6. Gather records before requesting quotes
A faster quote starts with cleaner records. Prepare:
- legal business name, DBA, entity type, and EIN if available
- owner names, locations, and states of operation
- services offered and services excluded
- projected annual revenue and payroll
- employee, subcontractor, and owner duties
- vehicle list, driver list, and garaging addresses
- tools, equipment, inventory, or property values
- lease, contract, or customer insurance requirements
- prior insurance and claims history
- safety, training, and quality-control procedures
If someone asks for proof of insurance, compare the request with our Certificate of Insurance Small Business Guide and Client Contract Insurance Requirements.

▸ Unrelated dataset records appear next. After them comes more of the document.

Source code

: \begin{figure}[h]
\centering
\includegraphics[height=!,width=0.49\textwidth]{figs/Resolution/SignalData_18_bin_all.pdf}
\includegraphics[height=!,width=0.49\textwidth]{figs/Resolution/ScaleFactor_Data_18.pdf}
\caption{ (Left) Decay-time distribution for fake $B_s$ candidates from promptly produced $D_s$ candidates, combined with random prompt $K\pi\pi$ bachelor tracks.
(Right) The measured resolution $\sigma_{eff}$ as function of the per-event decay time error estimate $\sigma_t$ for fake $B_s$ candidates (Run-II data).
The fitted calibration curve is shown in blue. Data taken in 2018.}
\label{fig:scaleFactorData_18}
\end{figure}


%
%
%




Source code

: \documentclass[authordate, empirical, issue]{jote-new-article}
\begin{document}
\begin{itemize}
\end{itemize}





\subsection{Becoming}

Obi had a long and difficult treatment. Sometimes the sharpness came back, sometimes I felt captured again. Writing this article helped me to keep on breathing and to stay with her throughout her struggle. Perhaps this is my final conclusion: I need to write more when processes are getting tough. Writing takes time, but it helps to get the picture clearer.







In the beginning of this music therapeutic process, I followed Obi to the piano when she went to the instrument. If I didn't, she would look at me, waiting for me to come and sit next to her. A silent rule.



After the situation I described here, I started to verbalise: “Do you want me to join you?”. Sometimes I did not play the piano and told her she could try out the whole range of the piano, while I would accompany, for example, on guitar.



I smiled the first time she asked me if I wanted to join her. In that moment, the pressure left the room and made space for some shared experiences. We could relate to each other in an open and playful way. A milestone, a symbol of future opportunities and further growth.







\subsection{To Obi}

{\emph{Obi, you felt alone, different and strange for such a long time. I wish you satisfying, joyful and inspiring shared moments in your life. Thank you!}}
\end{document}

First 90-day launch checklist
| Timeline | Focus | Output |
|---|---|---|
| Days 1-15 | Service model, license research, first customer profile | One-page operating plan and requirements checklist |
| Days 16-30 | Pricing, contract, quote intake, and insurance review | Quote-ready records and draft customer agreement |
| Days 31-60 | First jobs, feedback loop, bookkeeping, and safety habits | Repeatable job workflow and clean records |
| Days 61-90 | Referral channels, renewal reminders, and risk review | Better margins, stronger proof, and fewer surprises |
Where to compare next
For insurance planning, start with salon and barbershop insurance. Then compare a business owners policy, professional liability, and workers compensation.
For related Kinro blog context, compare Business Owners Policy Guide and Professional Liability Insurance.
Common questions about starting a salon or barbershop
What licenses does a salon or barbershop need?
Professional, establishment, sanitation, business, and sales-tax requirements vary by state and city. Verify the licenses for the facility and for every service provider before opening or adding a new treatment.
When should a salon startup review insurance?
Review insurance before signing a lease, starting a build-out, hiring employees, renting booths, selling products, or adding services. The worker model and treatment menu can change liability, property, and workers compensation needs.
What records help a salon get quote-ready?
Prepare the service menu, licenses, projected sales and payroll, employee and booth-renter details, lease requirements, equipment and product values, square footage, security and fire protection, and any prior claims.